WHAT TO WORK ON:
Only the text of the records belongs in the answer, copied exactly and without pictures.

DATASET RECORDS:
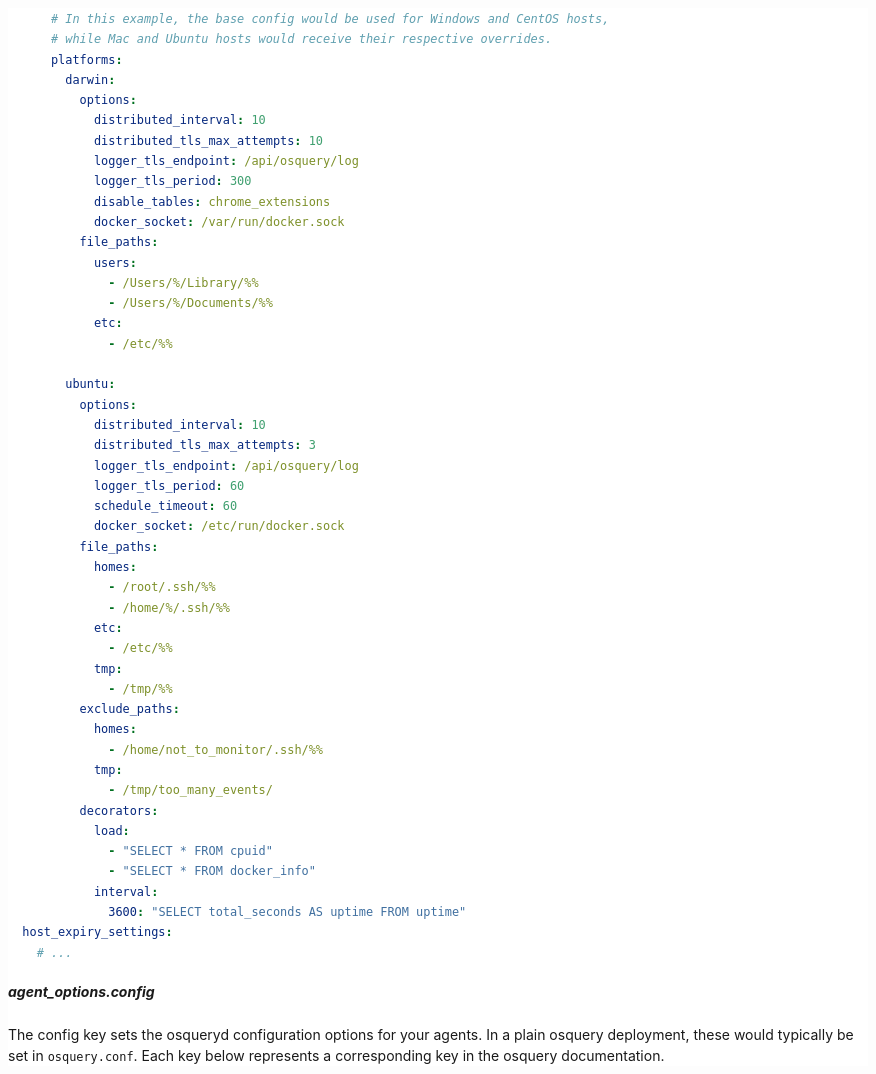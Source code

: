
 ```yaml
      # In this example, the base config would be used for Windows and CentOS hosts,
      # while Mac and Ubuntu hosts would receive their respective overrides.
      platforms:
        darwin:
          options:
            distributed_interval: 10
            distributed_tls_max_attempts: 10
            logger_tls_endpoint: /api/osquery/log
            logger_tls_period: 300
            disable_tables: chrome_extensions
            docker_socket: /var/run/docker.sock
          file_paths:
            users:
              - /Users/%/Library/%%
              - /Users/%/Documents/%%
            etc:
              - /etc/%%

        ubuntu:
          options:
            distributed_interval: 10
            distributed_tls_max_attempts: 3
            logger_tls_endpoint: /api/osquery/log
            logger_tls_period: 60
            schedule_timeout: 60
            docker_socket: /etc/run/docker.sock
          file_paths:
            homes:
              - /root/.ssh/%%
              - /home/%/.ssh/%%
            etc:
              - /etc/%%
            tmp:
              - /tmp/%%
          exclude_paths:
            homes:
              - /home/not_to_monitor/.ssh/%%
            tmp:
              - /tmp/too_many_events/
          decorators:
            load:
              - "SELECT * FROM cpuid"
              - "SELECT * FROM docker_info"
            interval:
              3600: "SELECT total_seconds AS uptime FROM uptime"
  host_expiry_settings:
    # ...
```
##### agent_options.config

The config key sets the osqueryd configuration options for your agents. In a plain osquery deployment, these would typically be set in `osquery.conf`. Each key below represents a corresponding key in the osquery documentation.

EXERCISE ANSWER:
Source code

:
 ```yaml
      # In this example, the base config would be used for Windows and CentOS hosts,
      # while Mac and Ubuntu hosts would receive their respective overrides.
      platforms:
        darwin:
          options:
            distributed_interval: 10
            distributed_tls_max_attempts: 10
            logger_tls_endpoint: /api/osquery/log
            logger_tls_period: 300
            disable_tables: chrome_extensions
            docker_socket: /var/run/docker.sock
          file_paths:
            users:
              - /Users/%/Library/%%
              - /Users/%/Documents/%%
            etc:
              - /etc/%%

        ubuntu:
          options:
            distributed_interval: 10
            distributed_tls_max_attempts: 3
            logger_tls_endpoint: /api/osquery/log
            logger_tls_period: 60
            schedule_timeout: 60
            docker_socket: /etc/run/docker.sock
          file_paths:
            homes:
              - /root/.ssh/%%
              - /home/%/.ssh/%%
            etc:
              - /etc/%%
            tmp:
              - /tmp/%%
          exclude_paths:
            homes:
              - /home/not_to_monitor/.ssh/%%
            tmp:
              - /tmp/too_many_events/
          decorators:
            load:
              - "SELECT * FROM cpuid"
              - "SELECT * FROM docker_info"
            interval:
              3600: "SELECT total_seconds AS uptime FROM uptime"
  host_expiry_settings:
    # ...
```
##### agent_options.config

The config key sets the osqueryd configuration options for your agents. In a plain osquery deployment, these would typically be set in `osquery.conf`. Each key below represents a corresponding key in the osquery documentation.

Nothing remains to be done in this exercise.